◆ **To do**:
Write down every entry once more, exactly as it reads.

◆ **Exercise materials**:
= = =

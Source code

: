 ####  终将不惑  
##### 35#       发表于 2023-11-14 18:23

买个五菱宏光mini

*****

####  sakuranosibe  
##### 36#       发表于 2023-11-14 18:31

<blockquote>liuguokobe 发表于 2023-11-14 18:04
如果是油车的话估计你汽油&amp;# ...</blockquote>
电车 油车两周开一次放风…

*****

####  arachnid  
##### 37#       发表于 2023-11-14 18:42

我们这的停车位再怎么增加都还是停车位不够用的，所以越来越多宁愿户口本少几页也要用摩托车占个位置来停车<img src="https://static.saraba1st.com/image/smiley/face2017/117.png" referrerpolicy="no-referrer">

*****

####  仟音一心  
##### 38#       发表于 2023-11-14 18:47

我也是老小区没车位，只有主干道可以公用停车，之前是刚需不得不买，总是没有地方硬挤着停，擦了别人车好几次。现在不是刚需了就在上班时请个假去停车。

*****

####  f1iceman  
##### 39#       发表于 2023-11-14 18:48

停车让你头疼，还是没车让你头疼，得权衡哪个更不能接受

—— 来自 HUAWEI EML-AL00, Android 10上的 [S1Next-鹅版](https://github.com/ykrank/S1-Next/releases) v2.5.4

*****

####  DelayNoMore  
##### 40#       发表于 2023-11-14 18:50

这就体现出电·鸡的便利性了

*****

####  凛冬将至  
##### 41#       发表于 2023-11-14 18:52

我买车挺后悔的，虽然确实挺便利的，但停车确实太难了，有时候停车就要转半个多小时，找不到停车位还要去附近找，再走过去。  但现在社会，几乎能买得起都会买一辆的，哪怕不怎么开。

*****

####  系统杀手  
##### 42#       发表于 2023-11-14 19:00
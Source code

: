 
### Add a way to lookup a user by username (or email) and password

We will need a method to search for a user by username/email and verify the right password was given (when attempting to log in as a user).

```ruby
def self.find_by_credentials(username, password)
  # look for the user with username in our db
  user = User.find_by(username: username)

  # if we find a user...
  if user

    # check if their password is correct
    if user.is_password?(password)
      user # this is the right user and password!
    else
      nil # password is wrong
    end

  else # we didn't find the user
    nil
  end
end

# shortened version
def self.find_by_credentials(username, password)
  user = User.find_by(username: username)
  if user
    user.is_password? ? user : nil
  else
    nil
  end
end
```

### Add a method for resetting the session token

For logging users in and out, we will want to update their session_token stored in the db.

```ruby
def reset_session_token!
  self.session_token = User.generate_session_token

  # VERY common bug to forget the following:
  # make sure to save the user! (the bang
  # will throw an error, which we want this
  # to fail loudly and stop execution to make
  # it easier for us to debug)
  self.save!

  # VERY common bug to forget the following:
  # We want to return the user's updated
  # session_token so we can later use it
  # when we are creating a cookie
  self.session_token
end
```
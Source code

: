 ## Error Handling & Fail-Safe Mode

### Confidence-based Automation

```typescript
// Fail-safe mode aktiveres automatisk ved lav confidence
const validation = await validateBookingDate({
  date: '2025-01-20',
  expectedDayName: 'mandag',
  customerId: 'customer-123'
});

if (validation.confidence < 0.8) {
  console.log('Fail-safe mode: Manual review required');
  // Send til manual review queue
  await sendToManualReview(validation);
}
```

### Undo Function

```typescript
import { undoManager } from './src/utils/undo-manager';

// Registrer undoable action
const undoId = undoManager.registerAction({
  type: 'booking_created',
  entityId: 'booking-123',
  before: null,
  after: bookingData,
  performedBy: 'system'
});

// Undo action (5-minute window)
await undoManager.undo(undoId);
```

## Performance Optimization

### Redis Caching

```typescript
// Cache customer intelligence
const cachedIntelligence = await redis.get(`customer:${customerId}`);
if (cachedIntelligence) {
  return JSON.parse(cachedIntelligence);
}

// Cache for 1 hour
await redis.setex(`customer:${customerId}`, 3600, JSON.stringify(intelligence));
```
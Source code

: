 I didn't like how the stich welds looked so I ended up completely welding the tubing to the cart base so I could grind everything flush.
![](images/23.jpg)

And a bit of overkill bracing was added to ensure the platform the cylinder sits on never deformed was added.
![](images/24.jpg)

= = =

◆ **Problem solution**:
Source code

: ####  终将不惑  
##### 35#       发表于 2023-11-14 18:23

买个五菱宏光mini

*****

####  sakuranosibe  
##### 36#       发表于 2023-11-14 18:31

<blockquote>liuguokobe 发表于 2023-11-14 18:04
如果是油车的话估计你汽油&amp;# ...</blockquote>
电车 油车两周开一次放风…

*****

####  arachnid  
##### 37#       发表于 2023-11-14 18:42

我们这的停车位再怎么增加都还是停车位不够用的，所以越来越多宁愿户口本少几页也要用摩托车占个位置来停车<img src="https://static.saraba1st.com/image/smiley/face2017/117.png" referrerpolicy="no-referrer">

*****

####  仟音一心  
##### 38#       发表于 2023-11-14 18:47

我也是老小区没车位，只有主干道可以公用停车，之前是刚需不得不买，总是没有地方硬挤着停，擦了别人车好几次。现在不是刚需了就在上班时请个假去停车。

*****

####  f1iceman  
##### 39#       发表于 2023-11-14 18:48

停车让你头疼，还是没车让你头疼，得权衡哪个更不能接受

—— 来自 HUAWEI EML-AL00, Android 10上的 [S1Next-鹅版](https://github.com/ykrank/S1-Next/releases) v2.5.4

*****

####  DelayNoMore  
##### 40#       发表于 2023-11-14 18:50

这就体现出电·鸡的便利性了

*****

####  凛冬将至  
##### 41#       发表于 2023-11-14 18:52

我买车挺后悔的，虽然确实挺便利的，但停车确实太难了，有时候停车就要转半个多小时，找不到停车位还要去附近找，再走过去。  但现在社会，几乎能买得起都会买一辆的，哪怕不怎么开。

*****

####  系统杀手  
##### 42#       发表于 2023-11-14 19:00
Source code

: 
### Add a way to lookup a user by username (or email) and password

We will need a method to search for a user by username/email and verify the right password was given (when attempting to log in as a user).

```ruby
def self.find_by_credentials(username, password)
  # look for the user with username in our db
  user = User.find_by(username: username)

  # if we find a user...
  if user

    # check if their password is correct
    if user.is_password?(password)
      user # this is the right user and password!
    else
      nil # password is wrong
    end

  else # we didn't find the user
    nil
  end
end

# shortened version
def self.find_by_credentials(username, password)
  user = User.find_by(username: username)
  if user
    user.is_password? ? user : nil
  else
    nil
  end
end
```

### Add a method for resetting the session token

For logging users in and out, we will want to update their session_token stored in the db.

```ruby
def reset_session_token!
  self.session_token = User.generate_session_token

  # VERY common bug to forget the following:
  # make sure to save the user! (the bang
  # will throw an error, which we want this
  # to fail loudly and stop execution to make
  # it easier for us to debug)
  self.save!

  # VERY common bug to forget the following:
  # We want to return the user's updated
  # session_token so we can later use it
  # when we are creating a cookie
  self.session_token
end
```
Source code

: ## Error Handling & Fail-Safe Mode

### Confidence-based Automation

```typescript
// Fail-safe mode aktiveres automatisk ved lav confidence
const validation = await validateBookingDate({
  date: '2025-01-20',
  expectedDayName: 'mandag',
  customerId: 'customer-123'
});

if (validation.confidence < 0.8) {
  console.log('Fail-safe mode: Manual review required');
  // Send til manual review queue
  await sendToManualReview(validation);
}
```

### Undo Function

```typescript
import { undoManager } from './src/utils/undo-manager';

// Registrer undoable action
const undoId = undoManager.registerAction({
  type: 'booking_created',
  entityId: 'booking-123',
  before: null,
  after: bookingData,
  performedBy: 'system'
});

// Undo action (5-minute window)
await undoManager.undo(undoId);
```

## Performance Optimization

### Redis Caching

```typescript
// Cache customer intelligence
const cachedIntelligence = await redis.get(`customer:${customerId}`);
if (cachedIntelligence) {
  return JSON.parse(cachedIntelligence);
}

// Cache for 1 hour
await redis.setex(`customer:${customerId}`, 3600, JSON.stringify(intelligence));
```
Source code

: I didn't like how the stich welds looked so I ended up completely welding the tubing to the cart base so I could grind everything flush.
![](images/23.jpg)

And a bit of overkill bracing was added to ensure the platform the cylinder sits on never deformed was added.
![](images/24.jpg)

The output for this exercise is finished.